Her voice is so authentic recounting the lives of the family with twelve children who lived long ago in this house. There is a beautiful sense of completion when we meet the final and youngest child, now an old lady, who takes her last look around the house before leaving it to nature and tempest. While it is sad, it is also good to see the raw and messy state of the house fifty years after the last family left. From the artist page illustration where we see Sophie Blackall with her materials there is a feeling that even though the house is now gone its spirit will live on.
The author note at the back of the book is essential reading and heartbreaking with those words “a roaring excavator would come and extend its long neck and open its wide jaws, bite through the beams, push over the walls, crunch up the parlor organ … “. I love the way Sophie scattered seeds on the land after the house was gone.

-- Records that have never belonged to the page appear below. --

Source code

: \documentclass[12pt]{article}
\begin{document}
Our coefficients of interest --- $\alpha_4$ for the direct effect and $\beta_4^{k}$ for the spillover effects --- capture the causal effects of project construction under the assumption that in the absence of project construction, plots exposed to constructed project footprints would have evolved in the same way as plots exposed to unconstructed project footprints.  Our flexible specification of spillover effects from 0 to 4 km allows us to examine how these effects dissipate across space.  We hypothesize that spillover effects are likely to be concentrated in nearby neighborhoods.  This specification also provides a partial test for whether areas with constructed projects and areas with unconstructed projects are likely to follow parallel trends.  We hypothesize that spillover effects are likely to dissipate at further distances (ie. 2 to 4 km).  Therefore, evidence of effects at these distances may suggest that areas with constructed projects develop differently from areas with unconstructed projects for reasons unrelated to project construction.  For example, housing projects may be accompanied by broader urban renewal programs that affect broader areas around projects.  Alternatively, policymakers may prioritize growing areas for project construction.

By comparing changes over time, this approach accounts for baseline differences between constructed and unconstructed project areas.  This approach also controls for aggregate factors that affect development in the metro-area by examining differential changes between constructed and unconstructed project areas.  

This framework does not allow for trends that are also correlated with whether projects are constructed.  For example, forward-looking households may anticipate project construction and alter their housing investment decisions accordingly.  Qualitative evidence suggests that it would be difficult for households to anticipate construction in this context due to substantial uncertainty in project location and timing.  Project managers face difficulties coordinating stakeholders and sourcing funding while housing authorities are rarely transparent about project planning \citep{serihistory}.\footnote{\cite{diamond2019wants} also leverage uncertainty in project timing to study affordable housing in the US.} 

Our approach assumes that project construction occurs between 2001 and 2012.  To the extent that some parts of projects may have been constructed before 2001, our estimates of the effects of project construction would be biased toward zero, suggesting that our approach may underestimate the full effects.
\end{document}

The design of Farmhouse is scrumptious – the embossed cover, the wrap around image on the dust jacket, the view of the inside of the house, a little like a dollhouse, found under the dust jacket, the front-end papers with all the patterns and textures and objects from the house, and the photos at the back of those twenty-one dresses looking like ghosts from the house and along with the old organ. I wish I had a button that was once a shell in the sea - that is the perfect refrain.
This book is sure to delight readers of all ages. The story telling is rich and nostalgic. There is a very strong sense of time and place. The illustrations can be revisited over and over again and each time the discovery of new details will delight children and adults alike. I also love the pace of the illustrations. We move from pages with so much detail and then turn to a quieter page such as the barn milking scene and the apple tree. To my eye those pages and the one where we see the surrounding farmland feel like places where a reader can take a "visual" breath - these are quieter pages.

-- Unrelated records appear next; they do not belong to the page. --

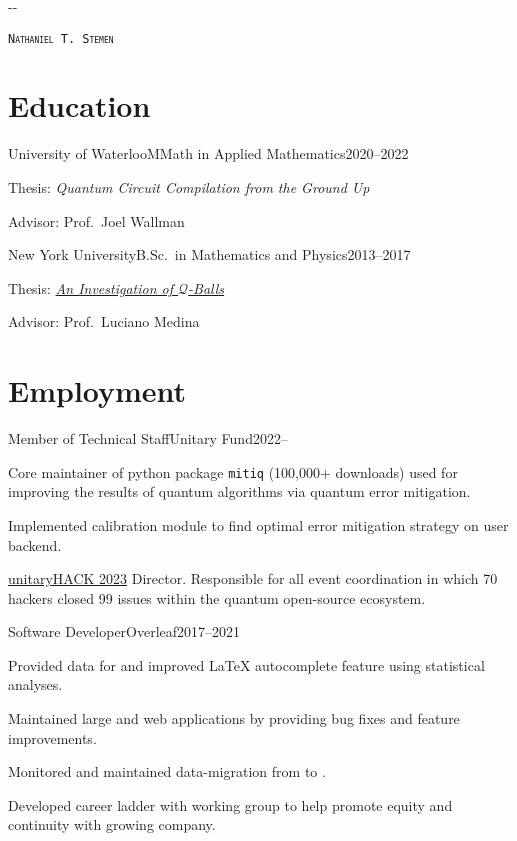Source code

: \documentclass{cultvoucher}
\begin{document}
\begin{adjustwidth}{\dimexpr-\marginparsep-\marginparwidth}{}
	\begin{center}
		\textsc{\texttt{\HUGE Nathaniel T. Stemen}}

	\end{center}
\end{adjustwidth}

\section{Education}

\begin{entry}{University of Waterloo}{MMath in Applied Mathematics}{2020--2022}
	\item Thesis: \textit{Quantum Circuit Compilation from the Ground Up}
	\item Advisor: Prof.\ Joel Wallman
\end{entry}

\begin{entry}{New York University}{B.Sc.\ in Mathematics and Physics}{2013--2017}
	\item Thesis: \href{https://natestemen.xyz/qv-thesis.pdf}{\textit{An Investigation of $\mathcal{Q}$-Balls}}
	\item Advisor: Prof.\ Luciano Medina
\end{entry}

\section{Employment}

\begin{entry}{Member of Technical Staff}{Unitary Fund}{2022--}
	\item Core maintainer of python package \texttt{mitiq} (100,000+ downloads) used for improving the results of quantum algorithms via quantum error mitigation.
	\item Implemented calibration module to find optimal error mitigation strategy on user backend.
	\item \href{https://unitaryhack.dev/}{unitaryHACK 2023} Director. Responsible for all event coordination in which 70 hackers closed 99 issues within the quantum open-source ecosystem.
\end{entry}

\begin{entry}{Software Developer}{Overleaf}{2017--2021}
	\item Provided data for and improved \LaTeX{} autocomplete feature using statistical analyses.
	\item Maintained large  and  web applications by providing bug fixes and feature improvements.
	\item Monitored and maintained data-migration from  to .
	\item Developed career ladder with working group to help promote equity and continuity with growing company.
\end{entry}
\end{document}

The rhythm and meter of the narrative is perfect. It undulates and weaves in and out of the family's little life in a playful and surprising way, drawing the reader in to 'eavesdrop' on the life of the family before sending the reader out to explore details gently dropped into the tale such as the button that was once a shell. It made me reach for my own grandmother's button jar to see if I had a shell button like this. IF I had been able to read this book with a group of children my button (like this one below) would have been my starting point.
It has taken me a while to talk about this book because I had to wait until after the CBCA (Children's Book Council of Australia) announced their award winners for 2023 - this waiting is part of being a judge. Farmhouse was shortlisted for the picture book award. The judge's comments were partly written by me, so they do overlap with my comments here.

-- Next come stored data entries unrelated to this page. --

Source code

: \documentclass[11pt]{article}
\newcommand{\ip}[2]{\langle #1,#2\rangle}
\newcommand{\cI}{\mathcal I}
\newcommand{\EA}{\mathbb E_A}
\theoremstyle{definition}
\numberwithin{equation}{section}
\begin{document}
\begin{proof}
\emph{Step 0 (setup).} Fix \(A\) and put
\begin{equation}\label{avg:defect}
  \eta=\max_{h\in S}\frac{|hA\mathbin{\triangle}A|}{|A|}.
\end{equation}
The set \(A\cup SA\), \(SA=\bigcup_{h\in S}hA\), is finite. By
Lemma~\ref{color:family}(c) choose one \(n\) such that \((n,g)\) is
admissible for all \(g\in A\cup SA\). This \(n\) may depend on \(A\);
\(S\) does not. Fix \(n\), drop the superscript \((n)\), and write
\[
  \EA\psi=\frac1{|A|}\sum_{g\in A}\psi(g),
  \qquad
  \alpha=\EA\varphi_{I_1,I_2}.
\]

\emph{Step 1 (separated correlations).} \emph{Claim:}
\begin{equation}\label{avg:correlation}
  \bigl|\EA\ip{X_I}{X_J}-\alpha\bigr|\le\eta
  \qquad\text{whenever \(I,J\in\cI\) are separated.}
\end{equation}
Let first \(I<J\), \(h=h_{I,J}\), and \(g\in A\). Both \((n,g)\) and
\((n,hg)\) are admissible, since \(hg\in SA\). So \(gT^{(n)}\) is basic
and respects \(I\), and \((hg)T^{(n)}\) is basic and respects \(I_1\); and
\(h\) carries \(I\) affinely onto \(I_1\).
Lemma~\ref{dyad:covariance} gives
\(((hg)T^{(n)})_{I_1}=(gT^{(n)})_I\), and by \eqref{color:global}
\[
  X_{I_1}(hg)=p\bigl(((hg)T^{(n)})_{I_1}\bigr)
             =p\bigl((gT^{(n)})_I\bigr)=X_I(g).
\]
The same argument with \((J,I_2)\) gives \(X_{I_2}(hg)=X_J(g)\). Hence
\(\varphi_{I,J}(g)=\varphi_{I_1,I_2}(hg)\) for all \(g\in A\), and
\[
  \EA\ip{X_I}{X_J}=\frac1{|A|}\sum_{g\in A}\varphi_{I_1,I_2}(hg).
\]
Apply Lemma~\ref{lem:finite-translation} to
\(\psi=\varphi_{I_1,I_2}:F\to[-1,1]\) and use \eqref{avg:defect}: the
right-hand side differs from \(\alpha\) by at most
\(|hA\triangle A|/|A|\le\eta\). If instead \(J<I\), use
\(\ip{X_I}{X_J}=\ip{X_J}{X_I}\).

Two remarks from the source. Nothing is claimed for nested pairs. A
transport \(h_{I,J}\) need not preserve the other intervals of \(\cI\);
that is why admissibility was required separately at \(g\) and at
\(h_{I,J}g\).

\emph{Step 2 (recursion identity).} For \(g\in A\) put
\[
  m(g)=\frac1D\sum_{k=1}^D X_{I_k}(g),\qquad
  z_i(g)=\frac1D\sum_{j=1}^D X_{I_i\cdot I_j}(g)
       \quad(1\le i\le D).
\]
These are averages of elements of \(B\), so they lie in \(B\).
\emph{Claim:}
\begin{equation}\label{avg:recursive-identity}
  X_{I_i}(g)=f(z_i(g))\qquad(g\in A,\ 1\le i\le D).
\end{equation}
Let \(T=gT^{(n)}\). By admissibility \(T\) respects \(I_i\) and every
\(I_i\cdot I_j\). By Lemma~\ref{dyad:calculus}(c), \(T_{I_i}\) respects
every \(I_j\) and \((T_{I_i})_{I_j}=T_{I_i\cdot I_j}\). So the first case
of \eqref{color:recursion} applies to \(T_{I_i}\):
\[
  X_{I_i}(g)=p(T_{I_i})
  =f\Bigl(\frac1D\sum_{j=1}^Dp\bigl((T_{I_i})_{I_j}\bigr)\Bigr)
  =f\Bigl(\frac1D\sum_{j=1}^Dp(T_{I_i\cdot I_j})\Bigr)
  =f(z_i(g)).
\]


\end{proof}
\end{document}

Here are some review comments:
A lovely, tender reimagining of people in a long-past time and place. Kirkus Star review
I loved watching Sophie Blackall share her process and art creations for this book on Instagram. Here is one moment. Sophie Blackall talks to the Horn Book magazine. IBBY President Dr Robyn Sheahan-Bright has prepared some outstanding teachers notes. Here is another interview with Sophie by Parnassus Books in Nashville.
There are hundreds of decisions to be made on every page of a picture book. In this book, in this family, there are twelve children, and they all have chores and I want it to be historically accurate, but I also want to give the characters depth and not lock them into gender roles.
The perfect comparison text is The Little House.